Very commonly, inulin is combined with erythritol, due to inulin offering a complementary positive heat of solution (warming effect when dissolved that helps cancel erythritol's cooling effect) and non-crystallizing properties. Unfortunately, inulin has a propensity to cause gas and bloating when consumed in moderate to large quantities, particularly in individuals unaccustomed to it. Other sugar alcohols are sometimes utilized with erythritol, particularly isomalt due to its minimally negative heat of solution, and glycerin which has a positive heat of solution, moderate hygroscopicity, and non-crystallizing liquid form.

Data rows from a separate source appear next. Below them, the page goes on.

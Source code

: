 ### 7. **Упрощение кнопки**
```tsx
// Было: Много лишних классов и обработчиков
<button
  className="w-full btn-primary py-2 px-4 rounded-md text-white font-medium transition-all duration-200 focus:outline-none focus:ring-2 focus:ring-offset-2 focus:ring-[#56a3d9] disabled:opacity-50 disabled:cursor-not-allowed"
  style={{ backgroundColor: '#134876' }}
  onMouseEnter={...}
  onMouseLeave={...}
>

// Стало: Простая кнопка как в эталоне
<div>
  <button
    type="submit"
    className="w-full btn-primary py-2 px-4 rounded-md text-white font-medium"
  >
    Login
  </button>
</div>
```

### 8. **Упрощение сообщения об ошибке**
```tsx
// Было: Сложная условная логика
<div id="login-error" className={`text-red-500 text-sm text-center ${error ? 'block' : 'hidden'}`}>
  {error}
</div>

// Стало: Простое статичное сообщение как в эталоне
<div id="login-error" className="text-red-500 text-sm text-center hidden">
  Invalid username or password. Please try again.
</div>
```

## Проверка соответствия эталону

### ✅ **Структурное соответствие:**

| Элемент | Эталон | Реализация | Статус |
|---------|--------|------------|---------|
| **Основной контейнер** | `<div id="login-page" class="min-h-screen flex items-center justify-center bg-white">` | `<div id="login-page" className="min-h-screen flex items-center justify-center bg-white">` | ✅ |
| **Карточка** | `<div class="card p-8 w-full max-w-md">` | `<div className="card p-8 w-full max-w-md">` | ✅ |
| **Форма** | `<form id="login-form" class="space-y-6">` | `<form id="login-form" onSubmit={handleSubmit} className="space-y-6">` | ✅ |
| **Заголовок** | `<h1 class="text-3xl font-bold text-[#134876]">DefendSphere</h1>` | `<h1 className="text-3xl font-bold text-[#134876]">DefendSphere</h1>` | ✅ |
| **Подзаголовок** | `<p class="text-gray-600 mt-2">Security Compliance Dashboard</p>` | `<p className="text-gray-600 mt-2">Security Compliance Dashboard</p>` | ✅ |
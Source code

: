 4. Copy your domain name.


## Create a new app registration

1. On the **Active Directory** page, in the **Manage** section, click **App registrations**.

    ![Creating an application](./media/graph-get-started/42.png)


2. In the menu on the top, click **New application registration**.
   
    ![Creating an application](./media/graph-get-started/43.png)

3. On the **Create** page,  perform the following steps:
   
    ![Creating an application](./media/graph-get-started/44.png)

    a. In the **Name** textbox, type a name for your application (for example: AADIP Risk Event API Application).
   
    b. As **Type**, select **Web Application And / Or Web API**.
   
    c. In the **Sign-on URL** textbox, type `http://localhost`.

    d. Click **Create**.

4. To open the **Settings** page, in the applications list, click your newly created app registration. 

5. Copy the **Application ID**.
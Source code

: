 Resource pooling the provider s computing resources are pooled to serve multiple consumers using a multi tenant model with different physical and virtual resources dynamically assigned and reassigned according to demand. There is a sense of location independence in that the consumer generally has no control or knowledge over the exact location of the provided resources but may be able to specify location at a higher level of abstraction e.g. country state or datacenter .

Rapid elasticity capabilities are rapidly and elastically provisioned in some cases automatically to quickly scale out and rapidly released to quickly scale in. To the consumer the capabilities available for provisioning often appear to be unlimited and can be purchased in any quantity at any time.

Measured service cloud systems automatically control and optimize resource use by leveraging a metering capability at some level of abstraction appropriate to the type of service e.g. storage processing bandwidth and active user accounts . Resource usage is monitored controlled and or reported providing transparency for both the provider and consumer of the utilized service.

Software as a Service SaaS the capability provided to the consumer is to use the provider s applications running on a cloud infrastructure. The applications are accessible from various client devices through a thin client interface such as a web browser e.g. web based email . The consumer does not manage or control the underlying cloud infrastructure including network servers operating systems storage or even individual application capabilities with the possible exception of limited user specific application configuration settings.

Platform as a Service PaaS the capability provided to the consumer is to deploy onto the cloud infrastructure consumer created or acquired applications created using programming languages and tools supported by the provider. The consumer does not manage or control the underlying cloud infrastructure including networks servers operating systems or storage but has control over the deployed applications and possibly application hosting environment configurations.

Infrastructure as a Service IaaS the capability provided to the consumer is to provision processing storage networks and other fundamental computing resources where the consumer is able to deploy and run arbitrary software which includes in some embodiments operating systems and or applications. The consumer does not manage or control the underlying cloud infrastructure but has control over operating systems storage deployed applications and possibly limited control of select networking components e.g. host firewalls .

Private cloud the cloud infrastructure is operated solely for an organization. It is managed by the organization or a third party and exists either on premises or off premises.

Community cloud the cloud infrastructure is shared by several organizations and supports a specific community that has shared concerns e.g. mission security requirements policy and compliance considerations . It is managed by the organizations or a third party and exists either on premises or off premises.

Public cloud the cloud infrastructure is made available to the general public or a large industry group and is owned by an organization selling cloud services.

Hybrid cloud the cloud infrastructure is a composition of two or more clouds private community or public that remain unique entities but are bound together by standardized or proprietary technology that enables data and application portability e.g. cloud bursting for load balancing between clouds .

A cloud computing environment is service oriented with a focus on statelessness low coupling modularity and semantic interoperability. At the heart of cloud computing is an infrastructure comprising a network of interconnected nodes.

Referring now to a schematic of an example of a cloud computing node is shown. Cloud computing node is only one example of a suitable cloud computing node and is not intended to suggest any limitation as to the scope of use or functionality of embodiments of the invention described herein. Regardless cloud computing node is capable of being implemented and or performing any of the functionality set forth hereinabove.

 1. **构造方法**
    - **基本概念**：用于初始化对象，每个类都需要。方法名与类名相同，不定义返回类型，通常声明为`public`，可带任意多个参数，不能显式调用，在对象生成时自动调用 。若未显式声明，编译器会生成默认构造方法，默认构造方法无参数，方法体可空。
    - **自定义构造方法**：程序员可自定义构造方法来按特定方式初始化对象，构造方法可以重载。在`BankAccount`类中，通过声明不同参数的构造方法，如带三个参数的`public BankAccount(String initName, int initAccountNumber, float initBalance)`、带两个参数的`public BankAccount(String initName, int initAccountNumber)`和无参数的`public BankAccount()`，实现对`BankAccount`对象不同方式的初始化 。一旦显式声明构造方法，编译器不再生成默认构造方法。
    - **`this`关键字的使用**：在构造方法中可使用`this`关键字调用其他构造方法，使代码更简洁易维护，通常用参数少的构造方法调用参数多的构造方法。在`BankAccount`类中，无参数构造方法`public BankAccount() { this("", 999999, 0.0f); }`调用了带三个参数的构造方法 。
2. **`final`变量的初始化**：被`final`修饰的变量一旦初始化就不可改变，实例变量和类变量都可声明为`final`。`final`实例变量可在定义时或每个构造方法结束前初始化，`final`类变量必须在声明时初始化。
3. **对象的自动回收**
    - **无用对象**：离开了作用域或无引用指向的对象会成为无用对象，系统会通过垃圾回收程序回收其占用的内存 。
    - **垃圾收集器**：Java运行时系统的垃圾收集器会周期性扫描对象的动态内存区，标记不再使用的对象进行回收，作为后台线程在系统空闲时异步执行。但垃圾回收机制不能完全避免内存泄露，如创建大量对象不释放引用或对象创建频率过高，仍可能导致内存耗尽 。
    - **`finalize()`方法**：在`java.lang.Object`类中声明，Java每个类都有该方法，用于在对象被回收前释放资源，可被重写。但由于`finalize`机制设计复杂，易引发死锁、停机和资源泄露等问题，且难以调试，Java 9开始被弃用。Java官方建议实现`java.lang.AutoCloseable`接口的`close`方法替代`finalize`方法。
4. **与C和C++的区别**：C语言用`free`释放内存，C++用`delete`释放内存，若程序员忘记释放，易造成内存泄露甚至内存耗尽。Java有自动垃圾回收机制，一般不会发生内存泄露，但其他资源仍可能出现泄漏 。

[edit] Erythritol and bacteria
Erythritol has been certified as toothfriendly. The sugar alcohol cannot be metabolized by oral bacteria, and so does not contribute to tooth decay. Interestingly, erythritol exhibits some, but not all, of the tendencies to "starve" harmful bacteria like xylitol does. Unlike xylitol, erythritol is actually absorbed into the bloodstream after consumption but before excretion; however it is not clear if the effect of starving harmful bacteria occurs systemically at this stage.